Police officers clear a burning barricade after dispersing a crowd during a nationwide youth-led protest over frequent power outages and water shortages, in Antananarivo, Madagascar, on October 6. Picture: REUTERS/ZO ANDRIANJAFY
Police officers clear a burning barricade after dispersing a crowd during a nationwide youth-led protest over frequent power outages and water shortages, in Antananarivo, Madagascar, on October 6. Picture: REUTERS/ZO ANDRIANJAFY

On September 25, the youth of Madagascar, known as ‘Gen Z Madagascar’, organised an anti-government mass protest via social media. This youth-led demonstration initially focused on demanding the provision of water and electricity. A few days later, other issues such as poverty, the high cost of living, corruption, nepotism and limited access to higher education were also brought up.

The protesters ultimately called for the resignation of the president, Andry Rajoelina. A week later, the widespread protest was joined by students and trade unions.

Soldiers from the military unit of the Army Personnel Administration Centre (Capsat), led by Col Michael Randrianirina, expressed their support for the protest against the government. Some police officers also apparently backed the youth-led demonstration.

In his strategy to end the mass protests and appease the demonstrators, Rajoelina instructed the police and military to forcefully suppress the protest, and reshuffled his cabinet.

The clashes between the protesters and security forces led to the deaths of more than 22 people and more than 100 were injured. However, the protesters did not relent with their demands.

As tensions rose, Rajoelina called for dialogue, which was ignored.

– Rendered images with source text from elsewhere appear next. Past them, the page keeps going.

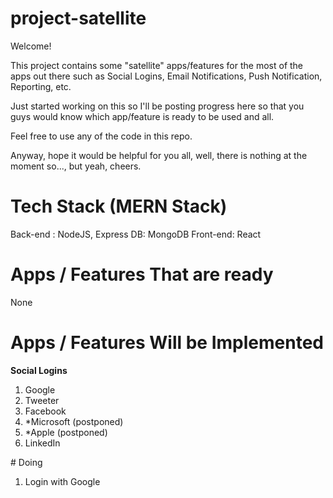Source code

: # project-satellite

Welcome!

This project contains some "satellite" apps/features for the most of the apps out there such as Social Logins, Email Notifications, Push Notification, Reporting, etc. 

Just started working on this so I'll be posting progress here so that you guys would know which app/feature is ready to be used and all.

Feel free to use any of the code in this repo. 

Anyway, hope it would be helpful for you all, well, there is nothing at the moment so..., but yeah, cheers.

# Tech Stack (MERN Stack)

Back-end : NodeJS, Express
DB: MongoDB
Front-end: React

# Apps / Features That are ready
None

# Apps / Features Will be Implemented

**Social Logins**
1. Google
2. Tweeter
3. Facebook
4. *Microsoft (postponed)
5. *Apple (postponed)
6. LinkedIn

# Doing
1. Login with Google



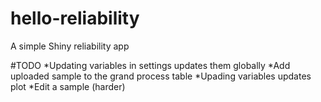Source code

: # hello-reliability
A simple Shiny reliability app

#TODO
*Updating variables in settings updates them globally
*Add uploaded sample to the grand process table
*Upading variables updates plot
*Edit a sample (harder)
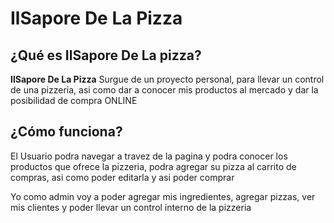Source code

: # IlSapore De La Pizza
## ¿Qué es IlSapore De La pizza?
**IlSapore De La Pizza** Surgue de un proyecto personal, para llevar un control de una pizzeria, asi como dar a conocer mis productos al mercado y dar la posibilidad de compra ONLINE

## ¿Cómo funciona?
El Usuario podra navegar a travez de la pagina y podra conocer los productos que ofrece la pizzeria, podra agregar su pizza al carrito de compras, asi como poder editarla y asi poder comprar

Yo como admin voy a poder agregar mis ingredientes, agregar pizzas, ver mis clientes y poder llevar un control interno de la pizzeria
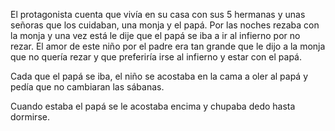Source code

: El protagonista cuenta que vivía en su casa con sus 5 hermanas y unas señoras que los cuidaban, una monja y el papá. Por las noches rezaba con la monja y una vez está le dije que el papá se iba a ir al infierno por no rezar. El amor de este niño por el padre era tan grande que le dijo a la monja que no quería rezar y que preferiría irse al infierno y estar con el papá.

Cada que el papá se iba, el niño se acostaba en la cama a oler al papá y pedía que no cambiaran las sábanas.

Cuando estaba el papá se le acostaba encima y chupaba dedo hasta dormirse. 
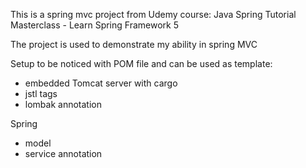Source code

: This is a spring mvc project from Udemy course: Java Spring Tutorial Masterclass - Learn Spring Framework 5

The project is used to demonstrate my ability in spring MVC

Setup to be noticed with POM file and can be used as template:
- embedded Tomcat server with cargo
- jstl tags
- lombak annotation

Spring
- model
- service annotation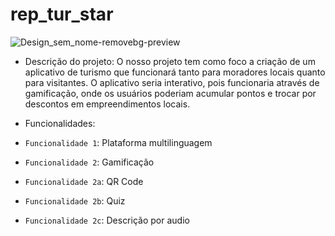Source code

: # rep_tur_star

![Design_sem_nome-removebg-preview](https://github.com/jviniciusct/rep_tur_star/assets/143663958/86b61db0-f71f-49c2-88b3-79c859c62857)


- Descrição do projeto: O nosso projeto tem como foco a criação de um aplicativo de turismo que funcionará tanto para moradores locais quanto para visitantes. O aplicativo seria interativo, pois funcionaria através de gamificação, onde os usuários poderiam acumular pontos e trocar por descontos em empreendimentos locais.
  
- Funcionalidades:
- `Funcionalidade 1`: Plataforma multilinguagem
- `Funcionalidade 2`: Gamificação
- `Funcionalidade 2a`: QR Code
- `Funcionalidade 2b`: Quiz
- `Funcionalidade 2c`: Descrição por audio 
  

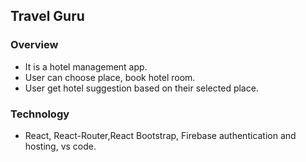 ## Travel Guru

### Overview
+ It is a hotel management app.
+ User can choose place, book hotel room.
+ User get hotel suggestion based on their selected place.

### Technology
+ React, React-Router,React Bootstrap, Firebase authentication and hosting, vs code.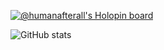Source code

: [![@humanafterall's Holopin board](https://holopin.me/humanafterall)](https://holopin.io/@humanafterall)

![GitHub stats](https://github-readme-stats.vercel.app/api?yom4n=CharalambosIoannou&show_icons=true&theme=tokyonight)

<!--
**SparshMc07/SparshMc07** is a ✨ _special_ ✨ repository because its `README.md` (this file) appears on your GitHub profile.

Here are some ideas to get you started:

- 🔭 I’m currently working on ...
- 🌱 I’m currently learning ...
- 👯 I’m looking to collaborate on ...
- 🤔 I’m looking for help with ...
- 💬 Ask me about ...
- 📫 How to reach me: ...
- 😄 Pronouns: ...
- ⚡ Fun fact: ...
-->
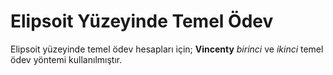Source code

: # Elipsoit Yüzeyinde Temel Ödev

Elipsoit yüzeyinde temel ödev hesapları için; **Vincenty** *birinci* ve *ikinci* temel ödev yöntemi kullanılmıştır. 
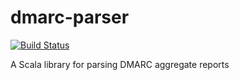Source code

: # dmarc-parser
[![Build Status](https://travis-ci.org/patrickkerrigan/dmarc-parser.svg?branch=master)](https://travis-ci.org/patrickkerrigan/dmarc-parser)

A Scala library for parsing DMARC aggregate reports
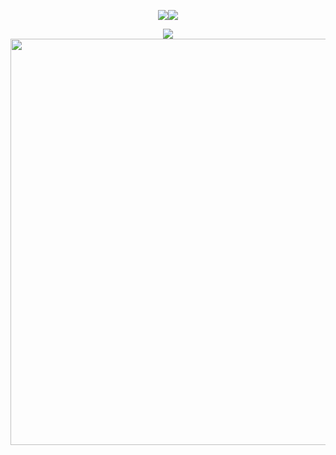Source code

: <!--
**rigbydotnet/rigbydotnet** is my `README.md` and will appear on my profile
can also add width="400" to the img src part -->

<p align="center">
 <img src="https://file.garden/ZRfaX7xMiQQHiMQP/blobsthing.gif"/><img src="https://file.garden/ZRfaX7xMiQQHiMQP/blobsthing.gif"/>

<p align="center">
<img src="https://file.garden/ZRfaX7xMiQQHiMQP/rigbayydotnet.png"/>
 <img src="https://file.garden/ZRfaX7xMiQQHiMQP/neuvillette_graphicdsvsv.png" width="650"/>
</p>

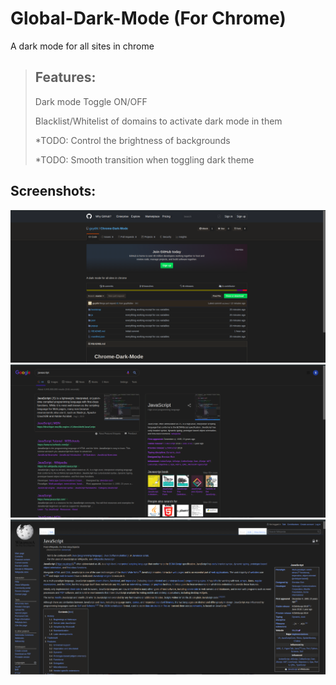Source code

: # Global-Dark-Mode (For Chrome)
A dark mode for all sites in chrome

> ## Features:  
>
> Dark mode Toggle ON/OFF
>
> Blacklist/Whitelist of domains to activate dark mode in them
>
> *TODO: Control the brightness of backgrounds
>
> *TODO: Smooth transition when toggling dark theme

## Screenshots:
![Github](screenshots/Github.png)
![Chrome](screenshots/Chrome.png)
![Wikipedia](screenshots/Wikipedia.png)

When the Malagasy president realised that the soldiers planned to seize power through parliamentary impeachment and a coup d’état, he announced his decision to dissolve the national assembly.

Media reports indicate that Rajoelina has been rescued and supported by the French government, which colonised the Indian Ocean nation from 1896 until 1960. Though the French government denies the allegation of his rescue, the report appears to be gaining ground in the broader media landscape. It is also alleged that Rajoelina has French citizenship, which justifies his rescue.

On Tuesday last week, the military announced its decision to take over the government and dissolved certain institutions, including the constitutional court and the independent electoral commission, among others.

The next day, Randrianirina declared himself the president of the country and is waiting to be officially sworn in. The military has publicly stated that it will announce the civilian transitional government within a few days, which will, over a period of two years, lead the country to general elections in 2028.

However, it is essential to note that since Madagascar gained independence from France in 1960, it has experienced more coups than democratically elected governments. Critically, there appears to be a missing voice that could contextualise the protesters’ demands and the recurrence of coups within an anti-colonial framework, placing Madagascar within the history of decolonial struggles in Africa.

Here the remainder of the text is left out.